In Statu Quo: Structures of Negotiation

In Statu Quo: Structures of Negotiation

As an introduction to our next issue Volume #54: On Biennials, we are glad to feature In Statu Quo: Structures of Negotiation; this article is based on the eponymous book of the curators Ifat Finkelman, Deborah Pinto Fdeda, Oren Sagiv, and Tania Coen-Uzzielli, whose topic Status quo was the theme of the Israeli Pavilion at the 16th International Architecture Exhibition, La Biennale di Venezia.

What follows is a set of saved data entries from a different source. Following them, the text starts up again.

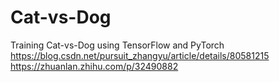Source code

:# Cat-vs-Dog
Training Cat-vs-Dog using TensorFlow and PyTorch
https://blog.csdn.net/pursuit_zhangyu/article/details/80581215
https://zhuanlan.zhihu.com/p/32490882
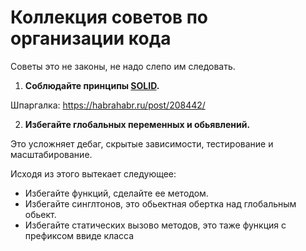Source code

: # Коллекция советов по организации кода

Советы это не законы, не надо слепо им следовать.

1. **Соблюдайте принципы [SOLID](https://ru.wikipedia.org/wiki/SOLID_(объектно-ориентированное_программирование)).**

  Шпаргалка: https://habrahabr.ru/post/208442/

2. **Избегайте глобальных переменных и обьявлений.**
  
  Это усложняет дебаг, скрытые зависимости, тестирование и масштабирование.
  
  Исходя из этого вытекает следующее:
  
  * Избегайте функций, сделайте ее методом.
  * Избегайте синглтонов, это обьектная обертка над глобальным обьект.
  * Избегайте статических вызово методов, это таже функция с префиксом ввиде класса
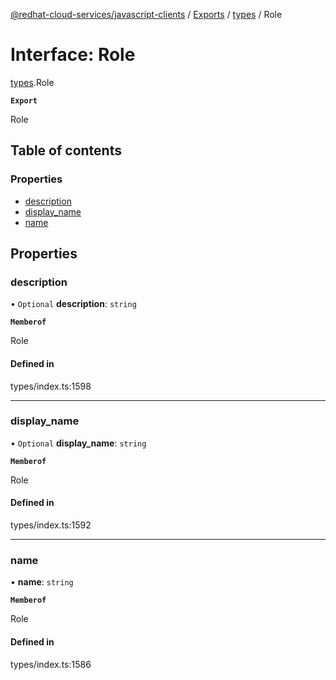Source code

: [@redhat-cloud-services/javascript-clients](../README.md) / [Exports](../modules.md) / [types](../modules/types.md) / Role

# Interface: Role

[types](../modules/types.md).Role

**`Export`**

Role

## Table of contents

### Properties

- [description](types.Role.md#description)
- [display\_name](types.Role.md#display_name)
- [name](types.Role.md#name)

## Properties

### description

• `Optional` **description**: `string`

**`Memberof`**

Role

#### Defined in

types/index.ts:1598

___

### display\_name

• `Optional` **display\_name**: `string`

**`Memberof`**

Role

#### Defined in

types/index.ts:1592

___

### name

• **name**: `string`

**`Memberof`**

Role

#### Defined in

types/index.ts:1586
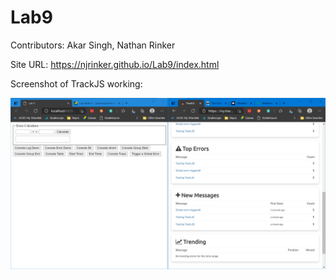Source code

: # Lab9

 Contributors: Akar Singh, Nathan Rinker

 Site URL: https://njrinker.github.io/Lab9/index.html

 Screenshot of TrackJS working:

 ![TrackJS](trackjs.png)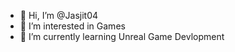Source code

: - 👋 Hi, I’m @Jasjit04
- 👀 I’m interested in Games
- 🌱 I’m currently learning Unreal Game Devlopment

<!---
Jasjit04/Jasjit04 is a ✨ special ✨ repository because its `README.md` (this file) appears on your GitHub profile.
You can click the Preview link to take a look at your changes.
--->
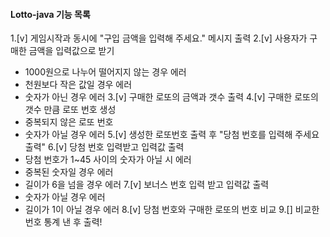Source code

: #### Lotto-java 기능 목록 ####
1.[v] 게임시작과 동시에 "구입 금액을 입력해 주세요." 메시지 출력
2.[v] 사용자가 구매한 금액을 입력값으로 받기
- 1000원으로 나누어 떨어지지 않는 경우 에러
- 천원보다 작은 값일 경우 에러
- 숫자가 아닌 경우 에러
  3.[v] 구매한 로또의 금액과 갯수 출력
  4.[v] 구매한 로또의 갯수 만큼 로또 번호 생성
- 중복되지 않은 로또 번호
- 숫자가 아닐 경우 에러
  5.[v] 생성한 로또번호 출력 후 "당첨 번호를 입력해 주세요 출력"
  6.[v] 당첨 번호 입력받고 입력값 출력
- 당첨 번호가 1~45 사이의 숫자가 아닐 시 에러
- 중복된 숫자일 경우 에러
- 길이가 6을 넘을 경우 에러
  7.[v] 보너스 번호 입력 받고 입력값 출력
- 숫자가 아닐 경우 에러
- 길이가 1이 아닐 경우 에러
  8.[v] 당첨 번호와 구매한 로또의 번호 비교
  9.[] 비교한 번호 통계 낸 후 출력!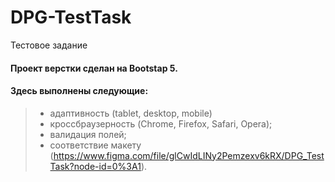 # DPG-TestTask
Тестовое задание
#### Проект верстки сделан на Bootstap 5.
#### Здесь выполнены следующие: 
> - адаптивность (tablet, desktop, mobile)
> - кроссбраузерность (Chrome, Firefox, Safari, Opera);
> - валидация полей;
> - соответствие макету (https://www.figma.com/file/glCwIdLINy2Pemzexv6kRX/DPG_TestTask?node-id=0%3A1).
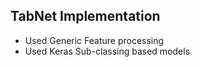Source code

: ## TabNet Implementation

- Used Generic Feature processing
- Used Keras Sub-classing based models

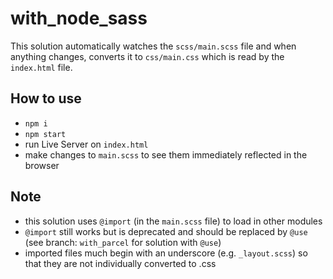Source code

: # with_node_sass

This solution automatically watches the `scss/main.scss` file and when anything changes, converts it to `css/main.css` which is read by the `index.html` file.

## How to use

- `npm i`
- `npm start`
- run Live Server on `index.html`
- make changes to `main.scss` to see them immediately reflected in the browser

## Note

- this solution uses `@import` (in the `main.scss` file) to load in other modules
- `@import` still works but is deprecated and should be replaced by `@use` (see branch: `with_parcel` for solution with `@use`)
- imported files much begin with an underscore (e.g. `_layout.scss`) so that they are not individually converted to .css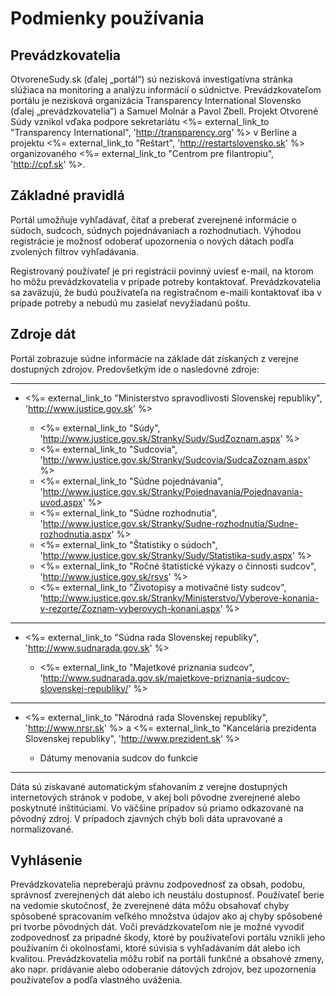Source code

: # Podmienky používania

## Prevádzkovatelia

OtvoreneSudy.sk (ďalej „portál“) sú nezisková investigatívna stránka
slúžiaca na monitoring a analýzu informácií o súdnictve. Prevádzkovateľom
portálu je nezisková organizácia Transparency International Slovensko
(ďalej „prevádzkovatelia”) a Samuel Molnár a Pavol Zbell.
Projekt Otvorené Súdy vznikol vďaka podpore sekretariátu
<%= external_link_to "Transparency International", 'http://transparency.org' %>
v Berlíne a projektu <%= external_link_to "Reštart", 'http://restartslovensko.sk' %>
organizovaného <%= external_link_to "Centrom pre filantropiu", 'http://cpf.sk' %>. 

## Základné pravidlá

Portál umožňuje vyhľadávať, čítať a preberať zverejnené informácie o súdoch,
sudcoch, súdnych pojednávaniach a rozhodnutiach. Výhodou registrácie je 
možnosť odoberať upozornenia o nových dátach podľa zvolených filtrov
vyhľadávania.

Registrovaný používateľ je pri registrácii povinný uviesť e-mail, na ktorom
ho môžu prevádzkovatelia v prípade potreby kontaktovať. Prevádzkovatelia sa
zaväzujú, že budú používateľa na registračnom e-maili kontaktovať iba v
prípade potreby a nebudú mu zasielať nevyžiadanú poštu.  

## Zdroje dát

Portál zobrazuje súdne informácie na základe dát získaných z verejne dostupných
zdrojov. Predovšetkým ide o nasledovné zdroje:

<hr/>

- <%= external_link_to "Ministerstvo spravodlivosti Slovenskej republiky", 'http://www.justice.gov.sk' %>

  - <%= external_link_to "Súdy", 'http://www.justice.gov.sk/Stranky/Sudy/SudZoznam.aspx' %>
  - <%= external_link_to "Sudcovia", 'http://www.justice.gov.sk/Stranky/Sudcovia/SudcaZoznam.aspx' %>
  - <%= external_link_to "Súdne pojednávania", 'http://www.justice.gov.sk/Stranky/Pojednavania/Pojednavania-uvod.aspx' %>
  - <%= external_link_to "Súdne rozhodnutia", 'http://www.justice.gov.sk/Stranky/Sudne-rozhodnutia/Sudne-rozhodnutia.aspx' %>
  - <%= external_link_to "Štatistiky o súdoch", 'http://www.justice.gov.sk/Stranky/Sudy/Statistika-sudy.aspx' %>
  - <%= external_link_to "Ročné štatistické výkazy o činnosti sudcov", 'http://www.justice.gov.sk/rsvs' %>
  - <%= external_link_to "Životopisy a motivačné listy sudcov", 'http://www.justice.gov.sk/Stranky/Ministerstvo/Vyberove-konania-v-rezorte/Zoznam-vyberovych-konani.aspx' %>

<hr/>

- <%= external_link_to "Súdna rada Slovenskej republiky", 'http://www.sudnarada.gov.sk' %>

  - <%= external_link_to "Majetkové priznania sudcov", 'http://www.sudnarada.gov.sk/majetkove-priznania-sudcov-slovenskej-republiky/' %>

<hr/>

- <%= external_link_to "Národná rada Slovenskej republiky", 'http://www.nrsr.sk' %> a <%= external_link_to "Kancelária prezidenta Slovenskej republiky", 'http://www.prezident.sk' %>

  - Dátumy menovania sudcov do funkcie

<hr/>

Dáta sú získavané automatickým sťahovaním z verejne dostupných internetových
stránok v podobe, v akej boli pôvodne zverejnené alebo poskytnuté inštitúciami.
Vo väčšine prípadov sú priamo odkazované na pôvodný zdroj. V prípadoch zjavných
chýb boli dáta upravované a normalizované.

## Vyhlásenie

Prevádzkovatelia nepreberajú právnu zodpovednosť za obsah, podobu, správnosť
zverejnených dát alebo ich neustálu dostupnosť. Používateľ berie na vedomie
skutočnosť, že zverejnené dáta môžu obsahovať chyby spôsobené spracovaním
veľkého množstva údajov ako aj chyby spôsobené pri tvorbe pôvodných dát. 
Voči prevádzkovateľom nie je možné vyvodiť zodpovednosť za prípadné škody,
ktoré by používateľovi portálu vznikli jeho používaním či okolnosťami, ktoré
súvisia s vyhľadávaním dát alebo ich kvalitou. Prevádzkovatelia môžu robiť na
portáli funkčné a obsahové zmeny, ako napr. pridávanie alebo odoberanie
dátových zdrojov, bez upozornenia používateľov a podľa vlastného uváženia.  
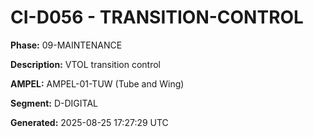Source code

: # CI-D056 - TRANSITION-CONTROL

**Phase:** 09-MAINTENANCE

**Description:** VTOL transition control

**AMPEL:** AMPEL-01-TUW (Tube and Wing)

**Segment:** D-DIGITAL

**Generated:** 2025-08-25 17:27:29 UTC
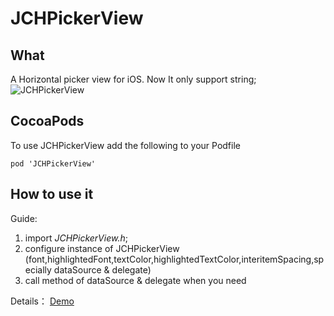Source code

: # JCHPickerView

## What
A Horizontal picker view for iOS. 
Now It only support string;
![JCHPickerView](http://upload-images.jianshu.io/upload_images/748805-01c179c778e528d5.gif?imageMogr2/auto-orient/strip)

## CocoaPods
To use JCHPickerView add the following to your Podfile

    pod 'JCHPickerView'

## How to use it
Guide:
1. import *JCHPickerView.h*;
2. configure instance of JCHPickerView (font,highlightedFont,textColor,highlightedTextColor,interitemSpacing,specially dataSource & delegate)
3. call method of dataSource & delegate when you need

Details： [Demo](https://github.com/J4ckChan/JCHPickerView)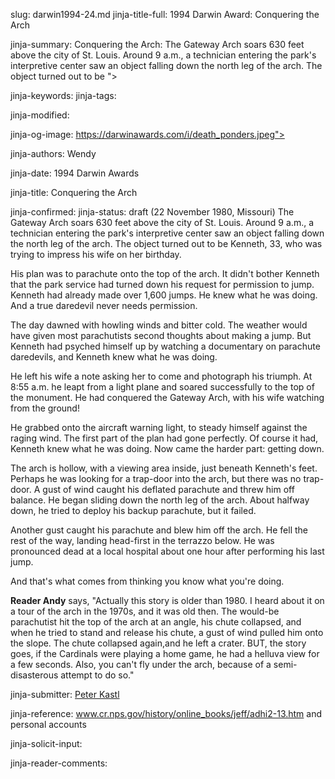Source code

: slug: darwin1994-24.md
jinja-title-full: 1994 Darwin Award: Conquering the Arch

jinja-summary: Conquering the Arch: The Gateway Arch soars 630 feet above the city of St. Louis. Around 9 a.m., a technician entering the park's interpretive center saw an object falling down the north leg of the arch. The object turned out to be ">

jinja-keywords:
jinja-tags:

jinja-modified:

jinja-og-image: https://darwinawards.com/i/death_ponders.jpeg">

jinja-authors: Wendy

jinja-date: 1994 Darwin Awards


jinja-title: Conquering the Arch


jinja-confirmed:
jinja-status: draft
(22 November 1980, Missouri) The Gateway Arch soars 630 feet above the city
of St. Louis. Around 9 a.m., a technician entering the park's interpretive
center saw an object falling down the north leg of the arch. The object
turned out to be Kenneth, 33, who was trying to impress his wife on her
birthday.

His plan was to parachute onto the top of the arch. It didn't bother
Kenneth that the park service had turned down his request for permission to
jump. Kenneth had already made over 1,600 jumps. He knew what he was
doing. And a true daredevil never needs permission.

The day dawned with howling winds and bitter cold. The weather would have
given most parachutists second thoughts about making a jump. But Kenneth
had psyched himself up by watching a documentary on parachute daredevils,
and Kenneth knew what he was doing.

He left his wife a note asking her to come and photograph his triumph. At
8:55 a.m. he leapt from a light plane and soared successfully to the top of
the monument. He had conquered the Gateway Arch, with his wife watching
from the ground!

He grabbed onto the aircraft warning light, to steady himself against the
raging wind. The first part of the plan had gone perfectly. Of course it
had, Kenneth knew what he was doing. Now came the harder part: getting
down.

The arch is hollow, with a viewing area inside, just beneath Kenneth's
feet. Perhaps he was looking for a trap-door into the arch, but there was
no trap-door. A gust of wind caught his deflated parachute and threw him
off balance. He began sliding down the north leg of the arch. About halfway
down, he tried to deploy his backup parachute, but it failed.

Another gust caught his parachute and blew him off the arch. He fell the
rest of the way, landing head-first in the terrazzo below. He was
pronounced dead at a local hospital about one hour after performing his
last jump.

And that's what comes from thinking you know what you're doing.

<B>Reader Andy</B> says, "Actually this story is older than 1980. I heard
about it on a tour of the arch in the 1970s, and it was old then. The
would-be parachutist hit the top of the arch at an angle, his chute
collapsed, and when he tried to stand and release his chute, a gust of wind
pulled him onto the slope. The chute collapsed again,and he left a crater.
BUT, the story goes, if the Cardinals were playing a home game, he had a
helluva view for a few seconds.	 Also, you can't fly under the arch,
because of a semi-disasterous attempt to do so."
<P align=center>
<!--#include virtual="/inc/votebar_viewvoteonly" -->

jinja-submitter: <A HREF="mailto:REMOVE-">Peter Kastl </A>

jinja-reference: www.cr.nps.gov/history/online_books/jeff/adhi2-13.htm and personal accounts

jinja-solicit-input:

jinja-reader-comments:



<!--#include file=nav_1994.html -->



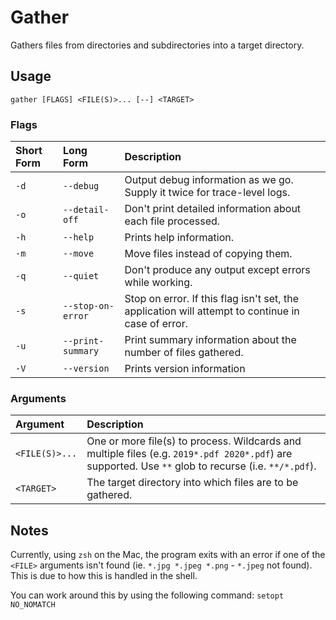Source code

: # Gather

Gathers files from directories and subdirectories into a target directory.

## Usage

`gather [FLAGS] <FILE(S)>... [--] <TARGET>`

### Flags

|Short Form|Long Form|Description|
|:----|:---|:----------|
`-d`|`--debug`|Output debug information as we go. Supply it twice for trace-level logs.
`-o`|`--detail-off`|Don't print detailed information about each file processed.
`-h`|`--help`|Prints help information.
`-m`|`--move`|Move files instead of copying them.
`-q`|`--quiet`|Don't produce any output except errors while working.
`-s`|`--stop-on-error`|Stop on error. If this flag isn't set, the application will attempt to continue in case of error.
`-u`|`--print-summary`|Print summary information about the number of files gathered.
`-V`|`--version`|Prints version information

### Arguments

|Argument|Description|
|:-------|:----------|
`<FILE(S)>...`|One or more file(s) to process. Wildcards and multiple files (e.g. `2019*.pdf 2020*.pdf`) are supported. Use `**` glob to recurse (i.e. `**/*.pdf`).
`<TARGET>`|The target directory into which files are to be gathered.

## Notes

Currently, using `zsh` on the Mac, the program exits with an error if one of the `<FILE>` arguments isn't found (ie. `*.jpg *.jpeg *.png` - `*.jpeg` not found). This is due to how this is handled in the shell.

You can work around this by using the following command: `setopt NO_NOMATCH`
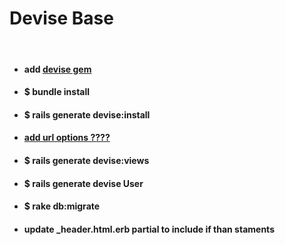 <h1>Devise Base</h1>
</br>
<ul>
  <li><h4>add <a href="https://rubygems.org/gems/devise/versions/3.5.1" target="_blank">devise gem</a></h4></li>
  <li><h4>$ bundle install</h4></li>
  <li><h4>$ rails generate devise:install</h4></li>
  <li><h4><a href="https://gist.github.com/pacafs/f77f73a8caa197fd8241#file-default_url_options-rb" target="_blank">add url options ????</a></h4></li>
  <li><h4>$ rails generate devise:views</h4></li>
  <li><h4>$ rails generate devise User</h4></li>
  <li><h4>$ rake db:migrate</h4></li>
  <li><h4>update _header.html.erb partial to include if than staments</h4></li>
</ul>
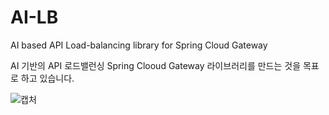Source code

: # AI-LB
AI based API Load-balancing library for Spring Cloud Gateway

AI 기반의 API 로드밸런싱 Spring Clooud Gateway 라이브러리를 만드는 것을 목표로 하고 있습니다. 


![캡처](/master/Figure/Overview_Abstract_Design.png)
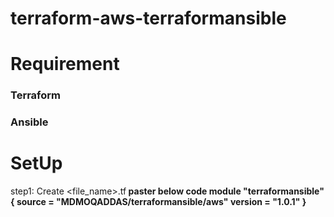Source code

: # terraform-aws-terraformansible
# Requirement
### Terraform
### Ansible

# SetUp
step1: Create <file_name>.tf<b>
paster below code <b>
  module "terraformansible" {
  source  = "MDMOQADDAS/terraformansible/aws"
  version = "1.0.1"
}
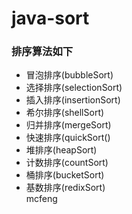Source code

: # java-sort

 ### 排序算法如下
* 冒泡排序(bubbleSort) 
* 选择排序(selectionSort)  
* 插入排序(insertionSort) 	
* 希尔排序(shellSort)
* 归并排序(mergeSort)  
* 快速排序(quickSort()  
* 堆排序(heapSort)
* 计数排序(countSort)  
* 桶排序(bucketSort)
* 基数排序(redixSort)   
mcfeng


		
	
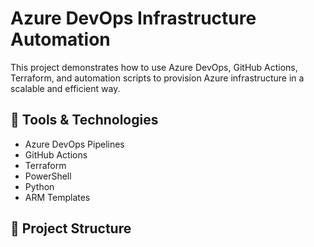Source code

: # Azure DevOps Infrastructure Automation

This project demonstrates how to use Azure DevOps, GitHub Actions, Terraform, and automation scripts to provision Azure infrastructure in a scalable and efficient way.

## 🔧 Tools & Technologies
- Azure DevOps Pipelines
- GitHub Actions
- Terraform
- PowerShell
- Python
- ARM Templates

## 📁 Project Structure



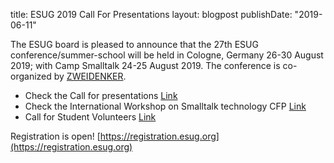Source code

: title: ESUG 2019 Call For Presentationslayout: blogpostpublishDate: "2019-06-11"The ESUG board is pleased to announce that the 27th ESUG conference/summer-school will be held in Cologne, Germany 26-30 August 2019; with Camp Smalltalk 24-25 August 2019. The conference is co-organized by [ZWEIDENKER](http://zweidenker.de/en/).- Check the Call for presentations [Link](https://esug.github.io/2019-Conference/call2019.html)- Check the International Workshop on Smalltalk technology CFP [Link](https://esug.github.io/2019-Conference/cfpIWST2019.html)- Call for Student Volunteers [Link](https://esug.github.io/2019-Conference/callForStudents2019.html)Registration is open! [https://registration.esug.org](https://registration.esug.org)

In ‘The Crisis of the Secular’, the historian and journalist Ofri Ilany describes his impressions after a visit to the Haram al-Sharif:

And then I returned to Tel Aviv. The return from Jerusalem to the coast is a gradual motion of forgetting the Temple Mount. It disappears first from view and then from consciousness. Everything that was crystal clear when standing and gazing directly at the dome becomes obfuscated, distant. Things take on a different, secular meaning, transforming back to their rightful place and color, like coming down from an acid trip. Life in this country seems to revolve again around material stuff – consumerism, career, real estate. It goes back to feeling like everything here has a price. But this is a mistake. The Temple Mount is a priceless forty acres.1

Since the 1920s the issue of holy places in Palestine – and particularly in Jerusalem – has been employed by nationalist politicians to symbolize the Arab-Jewish conflict. The growing clashes between rivals demanding sovereignty over one piece or another of consecrated territory have turned these monuments into ticking bombs, which alternate between moments of calm and eruptions of violence. 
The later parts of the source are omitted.